Month: September 2020
Editing note: added our experience with Gauntlet-style character keepers.
A few months ago, some friends of mine who hadn’t done much/any tabletop gaming said they wanted to try D&D. I had plenty of free time and felt like it’s somewhat mean to make non-gamers learn D&D in a virtual setting, so I volunteered to run Monster of the Week for them. It’s gone great — we wind up playing about once per month, and everyone seems to be having fun.
I haven’t GMed for new gamers since I was 17 and trying to show my hippie father what those weird books were about. That time I went for Monsters, Monsters. It went terribly, albeit in party because I was only 17. “You want to… just… talk to the human whose threatening you? I don’t know what happens now. Um… let’s have dinner, I guess.” Looking back on it, if I’d been smarter I could have beaten Golden Sky Stories to the non-violent tabletop punch by decades. Alas.
Logistics: we’re using Telegram for persistent text chat, because everyone’s familiar with it. Alas, it doesn’t have video chat for groups, so we’re using Zoom for video and voice. Telegram supports bots and Roll ’em Bot is perfectly good for basic 2d6 + whatever dice rolls. My goal was to keep the logistics as simple as possible; I didn’t want to ask my newbies to wrap their heads around collaborative fictional games and a more complex virtual tabletop at the same time.
A couple of sessions in, I grabbed the character keeper from the collection of Gauntlet play aids. This was the first time I’d used one of those. It’s been mostly useful, although since everyone can see everyone’s sheet, we have a tendency to drop into “who would be best at this thing?”

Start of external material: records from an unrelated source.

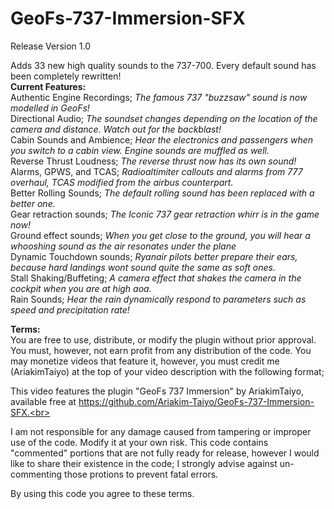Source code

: # GeoFs-737-Immersion-SFX

Release Version 1.0

Adds 33 new high quality sounds to the 737-700. Every default sound has been completely rewritten!<br>
**Current Features:**<br>
Authentic Engine Recordings; *The famous 737 "buzzsaw" sound is now modelled in GeoFs!*<br>
Directional Audio; *The soundset changes depending on the location of the camera and distance. Watch out for the backblast!*<br>
Cabin Sounds and Ambience; *Hear the electronics and passengers when you switch to a cabin view. Engine sounds are muffled as well.* <br>
Reverse Thrust Loudness; *The reverse thrust now has its own sound!*<br>
Alarms, GPWS, and TCAS; *Radioaltimiter callouts and alarms from 777 overhaul, TCAS modified from the airbus counterpart.* <br>
Better Rolling Sounds; *The default rolling sound has been replaced with a better one.*<br>
Gear retraction sounds; *The Iconic 737 gear retraction whirr is in the game now!*<br>
Ground effect sounds; *When you get close to the ground, you will hear a whooshing sound as the air resonates under the plane*<br>
Dynamic Touchdown sounds; *Ryanair pilots better prepare their ears, because hard landings wont sound quite the same as soft ones.*<br>
Stall Shaking/Buffeting; *A camera effect that shakes the camera in the cockpit when you are at high aoa.*<br>
Rain Sounds; *Hear the rain dynamically respond to parameters such as speed and precipitation rate!*<br>




**Terms:**<br>
You are free to use, distribute, or modify the plugin without prior approval. You must, however, not earn profit from any distribution of the code. You may monetize videos that feature it, however, you must credit me (AriakimTaiyo) at the top of your video description with the following format;<br>

This video features the plugin "GeoFs 737 Immersion" by AriakimTaiyo, available free at https://github.com/Ariakim-Taiyo/GeoFs-737-Immersion-SFX.<br>

I am not responsible for any damage caused from tampering or improper use of the code. Modify it at your own risk. This code contains "commented" portions that are not fully ready for release, however I would like to share their existence in the code; I strongly advise against un-commenting those protions to prevent fatal errors.<br>

By using this code you agree to these terms. 
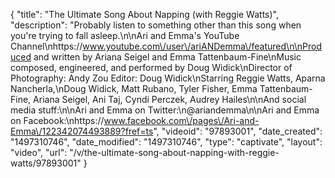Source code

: {
    "title": "The Ultimate Song About Napping (with Reggie Watts)",
    "description": "Probably listen to something other than this song when you're trying to fall asleep.\n\nAri and Emma's YouTube Channel\nhttps:\/\/www.youtube.com\/user\/ariANDemma\/featured\n\nProduced and written by Ariana Seigel and Emma Tattenbaum-Fine\nMusic composed, engineered, and performed by Doug Widick\nDirector of Photography: Andy Zou  Editor: Doug Widick\nStarring Reggie Watts, Aparna Nancherla,\nDoug Widick, Matt Rubano, Tyler Fisher, Emma Tattenbaum-Fine, Ariana Seigel, Ani Taj, Cyndi Perczek, Audrey Hailes\n\nAnd social media stuff:\n\nAri and Emma on Twitter:\n@ariandemma\n\nAri and Emma on Facebook:\nhttps:\/\/www.facebook.com\/pages\/Ari-and-Emma\/122342074493889?fref=ts",
    "videoid": "97893001",
    "date_created": "1497310746",
    "date_modified": "1497310746",
    "type": "captivate",
    "layout": "video",
    "url": "\/v\/the-ultimate-song-about-napping-with-reggie-watts\/97893001"
}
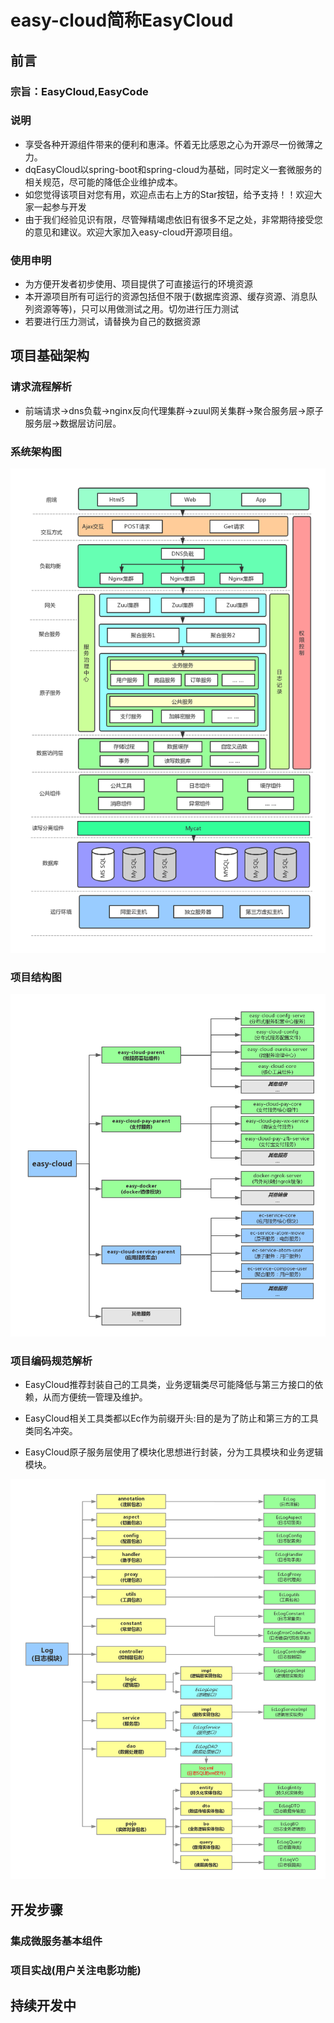 # easy-cloud简称EasyCloud
## 前言
### 宗旨：EasyCloud,EasyCode

###    说明

- 享受各种开源组件带来的便利和惠泽。怀着无比感恩之心为开源尽一份微薄之力。
- dqEasyCloud以spring-boot和spring-cloud为基础，同时定义一套微服务的相关规范，尽可能的降低企业维护成本。
- 如您觉得该项目对您有用，欢迎点击右上方的Star按钮，给予支持！！欢迎大家一起参与开发
- 由于我们经验见识有限，尽管殚精竭虑依旧有很多不足之处，非常期待接受您的意见和建议。欢迎大家加入easy-cloud开源项目组。

###     使用申明
- 为方便开发者初步使用、项目提供了可直接运行的环境资源
- 本开源项目所有可运行的资源包括但不限于(数据库资源、缓存资源、消息队列资源等等)，只可以用做测试之用。切勿进行压力测试
- 若要进行压力测试，请替换为自己的数据资源

## 项目基础架构
###  请求流程解析

- 前端请求->dns负载->nginx反向代理集群->zuul网关集群->聚合服务层->原子服务层->数据层访问层。


### 系统架构图

![系统架构图](easy-file/系统架构设计.png)

### 项目结构图

![项目结构图](easy-file/项目结构图.png)

###  项目编码规范解析

- EasyCloud推荐封装自己的工具类，业务逻辑类尽可能降低与第三方接口的依赖，从而方便统一管理及维护。

- EasyCloud相关工具类都以Ec作为前缀开头:目的是为了防止和第三方的工具类同名冲突。

- EasyCloud原子服务层使用了模块化思想进行封装，分为工具模块和业务逻辑模块。


![模块结构图](easy-file/模块结构图.png)

## 开发步骤
###     集成微服务基本组件


###     项目实战(用户关注电影功能)

## 持续开发中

Simplicity is also why I chose Monster of the Week. (Plus I’d been yearning to try it out.) If you say “it’s like Buffy, X-Files, or Supernatural” almost everyone in the US will understand at least one of those references. The playbooks are stupid simple to pick up and use. Again, the principle was minimal friction and maximum familiarity. And no need for a battle map! I can just drop pictures of Tucson into the Telegram chat.

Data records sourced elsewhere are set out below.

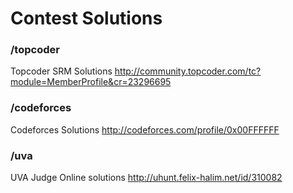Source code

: Contest Solutions
===

### /topcoder
Topcoder SRM Solutions
http://community.topcoder.com/tc?module=MemberProfile&cr=23296695

### /codeforces
Codeforces Solutions
http://codeforces.com/profile/0x00FFFFFF

### /uva
UVA Judge Online solutions
http://uhunt.felix-halim.net/id/310082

A few notes from the experience so far:
I ruthlessly pruned the Monstrous and the Spell-Slinger playbooks from the initial playbook selection for the sake of a) easier group cohesion and b) less complexity. In retrospect I coulda left the Monstrous in there, my players get that they’re responsible for figuring out why the group is a group. Instead of handing out a bunch of playbooks to read, I just listed the character types with a line or so of explanation, to cut down on decision paralysis. I wanted to force someone to play the Luchadore, but I restrained myself.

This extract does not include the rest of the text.